# Trying to Install Photoshop Elements 8



## HollyZiegler (Dec 2, 2009)

In trying to install Elements 8 the message comes up: The minimum system requirements listed below are needed to run Adobe Photoshop Elements 8 and are not met: This product does not support Power PC Architecture CPU"
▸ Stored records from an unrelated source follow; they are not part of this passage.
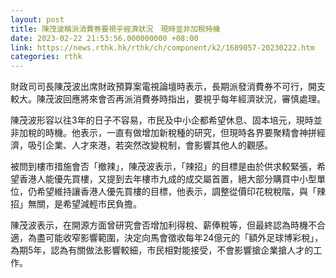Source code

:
 ```yaml
---
layout: post
title: 陳茂波稱派消費券要視乎經濟狀況　現時並非加稅時機
date: 2023-02-22 21:53:56.000000000 +08:00
link: https://news.rthk.hk/rthk/ch/component/k2/1689057-20230222.htm
categories: rthk
---
```


財政司司長陳茂波出席財政預算案電視論壇時表示，長期派發消費券不可行，開支較大。陳茂波回應將來會否再派消費券時指出，要視乎每年經濟狀況，審慎處理。

陳茂波形容以往3年的日子不容易，市民及中小企都希望休息、固本培元，現時並非加稅的時機。他表示，一直有做增加新稅種的研究，但現時各界要聚精會神拼經濟，吸引企業、人才來港，若突然改變稅制，會影響其他人的觀感。

被問到樓市措施會否「撤辣」，陳茂波表示，「辣招」的目標是由於供求較緊張，希望香港人能優先買樓，又提到去年樓市九成的成交屬首置，絕大部分購買中小型單位，仍希望維持讓香港人優先買樓的目標，他表示，調整從價印花稅稅階，與「辣招」無關，是希望減輕市民負擔。

陳茂波表示，在開源方面曾研究會否增加利得稅、薪俸稅等，但最終認為時機不合適，為盡可能收窄影響範圍，決定向馬會徵收每年24億元的「額外足球博彩稅」，為期5年，認為有關做法影響較細，市民相對能接受，不會影響搶企業搶人才的工作。

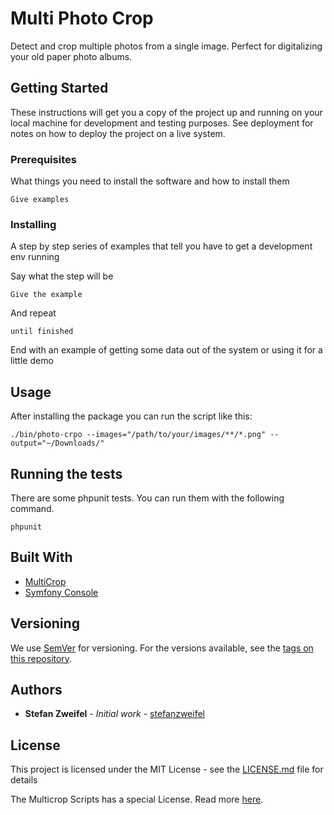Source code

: # Multi Photo Crop

Detect and crop multiple photos from a single image. Perfect for digitalizing your old paper photo albums.

## Getting Started

These instructions will get you a copy of the project up and running on your local machine for development and testing purposes. See deployment for notes on how to deploy the project on a live system.

### Prerequisites

What things you need to install the software and how to install them

```
Give examples
```

### Installing

A step by step series of examples that tell you have to get a development env running

Say what the step will be

```
Give the example
```

And repeat

```
until finished
```

End with an example of getting some data out of the system or using it for a little demo

## Usage

After installing the package you can run the script like this:

```shell
./bin/photo-crpo --images="/path/to/your/images/**/*.png" --output="~/Downloads/"
```

## Running the tests

There are some phpunit tests. You can run them with the following command.

```shell
phpunit
```

## Built With

* [MultiCrop](http://www.fmwconcepts.com/imagemagick/multicrop/)
* [Symfony Console](http://symfony.com/doc/current/components/console.html)

## Versioning

We use [SemVer](http://semver.org/) for versioning. For the versions available, see the [tags on this repository](https://github.com/your/project/tags).

## Authors

* **Stefan Zweifel** - *Initial work* - [stefanzweifel](https://github.com/stefanzweifel)

## License

This project is licensed under the MIT License - see the [LICENSE.md](LICENSE.md) file for details

The Multicrop Scripts has a special License. Read more [here](http://www.fmwconcepts.com/imagemagick/multicrop/).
I have a Mac PowerBook G4... Please Help. Thank you!:sigh:


----------



## sinclair_tm (Mar 11, 2005)

The G4 is a PowerPC CPU, and the message says that it doesn't support PowerPC CPUs. You will need to find a version of Elements that does support your Mac.


----------



## rroulsto (Dec 22, 2009)

I get the same message - using the version that is supposed to work on Macs with OS X version 10.5.8. Didn't see anything at the ADOBE web site that would have warned me of this prob.
Have you been able to resolve? I'm not clear on how a version of software supports my Mac - thought it worked the other way around. Any suggestions of what WOULD be supported?


----------



## sinclair_tm (Mar 11, 2005)

With Macs you have to match the OS X version, and the CPU type. OS X 10.5 will run on PowerPC CPUs and Intel CPUs, but PSE8 will only run in Intel CPUs. So, G4s and G5s will not run it. If you have one of those, then you need PSE6.


----------